[Task prompt]: For the word "converter", find each line in the entries where it occurs and copy that line.

[Data supplied]:
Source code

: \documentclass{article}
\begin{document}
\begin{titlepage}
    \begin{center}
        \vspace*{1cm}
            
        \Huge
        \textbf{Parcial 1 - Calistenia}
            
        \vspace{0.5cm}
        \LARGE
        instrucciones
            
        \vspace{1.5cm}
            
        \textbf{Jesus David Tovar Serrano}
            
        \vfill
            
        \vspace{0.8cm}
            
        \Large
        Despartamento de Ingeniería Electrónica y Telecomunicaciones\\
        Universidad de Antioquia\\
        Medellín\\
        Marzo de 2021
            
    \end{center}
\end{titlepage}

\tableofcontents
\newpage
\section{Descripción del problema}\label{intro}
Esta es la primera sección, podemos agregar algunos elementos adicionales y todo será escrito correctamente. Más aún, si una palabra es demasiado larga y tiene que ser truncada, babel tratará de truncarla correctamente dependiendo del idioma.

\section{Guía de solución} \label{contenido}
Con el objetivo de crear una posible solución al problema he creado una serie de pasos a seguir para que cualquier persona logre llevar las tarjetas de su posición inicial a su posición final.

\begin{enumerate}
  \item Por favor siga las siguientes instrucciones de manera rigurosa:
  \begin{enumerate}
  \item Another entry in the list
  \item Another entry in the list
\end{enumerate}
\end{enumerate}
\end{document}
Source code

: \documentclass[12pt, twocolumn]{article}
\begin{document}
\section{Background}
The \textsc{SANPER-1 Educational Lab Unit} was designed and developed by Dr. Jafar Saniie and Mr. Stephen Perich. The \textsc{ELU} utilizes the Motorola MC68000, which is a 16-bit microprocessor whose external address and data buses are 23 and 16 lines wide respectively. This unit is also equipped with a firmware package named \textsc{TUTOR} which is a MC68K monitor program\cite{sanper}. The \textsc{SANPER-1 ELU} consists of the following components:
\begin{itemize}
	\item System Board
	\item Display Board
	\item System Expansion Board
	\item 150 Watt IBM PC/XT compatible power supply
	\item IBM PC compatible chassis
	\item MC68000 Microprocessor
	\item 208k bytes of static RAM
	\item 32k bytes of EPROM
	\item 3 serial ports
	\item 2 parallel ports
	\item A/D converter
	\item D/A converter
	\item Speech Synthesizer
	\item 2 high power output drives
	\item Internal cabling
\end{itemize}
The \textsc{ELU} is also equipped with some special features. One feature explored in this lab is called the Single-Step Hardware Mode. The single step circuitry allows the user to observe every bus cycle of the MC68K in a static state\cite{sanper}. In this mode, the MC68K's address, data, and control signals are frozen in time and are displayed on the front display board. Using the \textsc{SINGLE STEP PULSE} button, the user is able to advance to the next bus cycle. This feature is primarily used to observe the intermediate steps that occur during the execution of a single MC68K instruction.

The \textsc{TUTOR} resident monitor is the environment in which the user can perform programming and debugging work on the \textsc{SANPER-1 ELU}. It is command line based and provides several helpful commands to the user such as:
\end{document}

[Reply]:
	\item A/D converter
	\item D/A converter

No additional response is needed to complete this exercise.